I can't put my finger on what made this book so irresistible. So un-put-downable. But it was lengthy and I read it in like...a day. It's a surprisingly fast read. Why? I couldn't tell you. It just sucked me in, I guess. It starts in 1983, with the Mostly Methodist Club (Deborah Cohen makes it "mostly"), a group of women in a small town in Minnesota. Mostly just housewives, their club meets each Saturday for things like recipe swaps, bake sales, and church fundraisers. One day, Mary brings in a surly, pink-haired teenage girl named Skye, as part of a community outreach program. Skye, obviously, things these meetings are horrifically dull, until Gladys shows up, terrified, as she has just realized that when she retires her meager savings and Social Security will never be able to support her. The club decides to try its hand at investments, to see if they can make enough money to support them after retirement, with the reasoning that "If men can do it, we can do it!" They start out small, searching the mall for stores they like and investing in those. Then Skye finally wants to participate, and she brings up a little computer company she thinks might be going places....a company called Microsoft.
At first, the ladies think she's crazy, especially when she claims they are developing a "personal computer" that everyone will buy. Because first of all, computers are giant machines filled with vacuum tubes that need an entire room, and secondly, what would a regular person even use a computer for? But just on a hunch, they go with it. With some luck and numerous (surprisingly) wise investments, these ladies are eventually millionaires, and no one in town knows it but them.

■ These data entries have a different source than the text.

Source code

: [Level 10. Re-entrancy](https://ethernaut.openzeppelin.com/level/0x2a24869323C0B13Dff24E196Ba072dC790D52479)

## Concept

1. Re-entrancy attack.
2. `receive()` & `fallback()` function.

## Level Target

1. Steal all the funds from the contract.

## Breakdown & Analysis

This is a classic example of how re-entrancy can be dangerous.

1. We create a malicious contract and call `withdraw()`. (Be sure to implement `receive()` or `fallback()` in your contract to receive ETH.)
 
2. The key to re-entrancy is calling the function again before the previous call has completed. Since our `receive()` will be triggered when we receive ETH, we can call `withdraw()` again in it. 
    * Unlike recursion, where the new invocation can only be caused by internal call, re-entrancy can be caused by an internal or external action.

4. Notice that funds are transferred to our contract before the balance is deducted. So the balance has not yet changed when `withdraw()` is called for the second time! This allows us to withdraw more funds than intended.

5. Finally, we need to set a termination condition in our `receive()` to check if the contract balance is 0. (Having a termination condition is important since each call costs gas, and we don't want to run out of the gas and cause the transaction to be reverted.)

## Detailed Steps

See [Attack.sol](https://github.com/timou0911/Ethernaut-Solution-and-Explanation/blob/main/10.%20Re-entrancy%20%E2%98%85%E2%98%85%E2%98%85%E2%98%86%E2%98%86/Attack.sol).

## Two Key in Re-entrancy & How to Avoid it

What's really interesting about this book is that they don't become millionaires and then THE END. They're millionaires before the book is half over. The rest is about their wealth, their struggles, and the fact that they have problems they never would have dreamed of back when they were just ordinary housewives. It's a really interesting take on the technological revolution of the 80's and 90's, and seeing how regular people (especially those in the work force) had to deal with a sudden and occasionally devastating change in industry. Also, it's hilarious, but doesn't try too hard to be funny - the characters are all a little wacky, but not in the "ha ha this book is about a small town, see how wacky everyone is??" sort of way. They're real-life wacky, not peripheral-character-in-a-book wacky.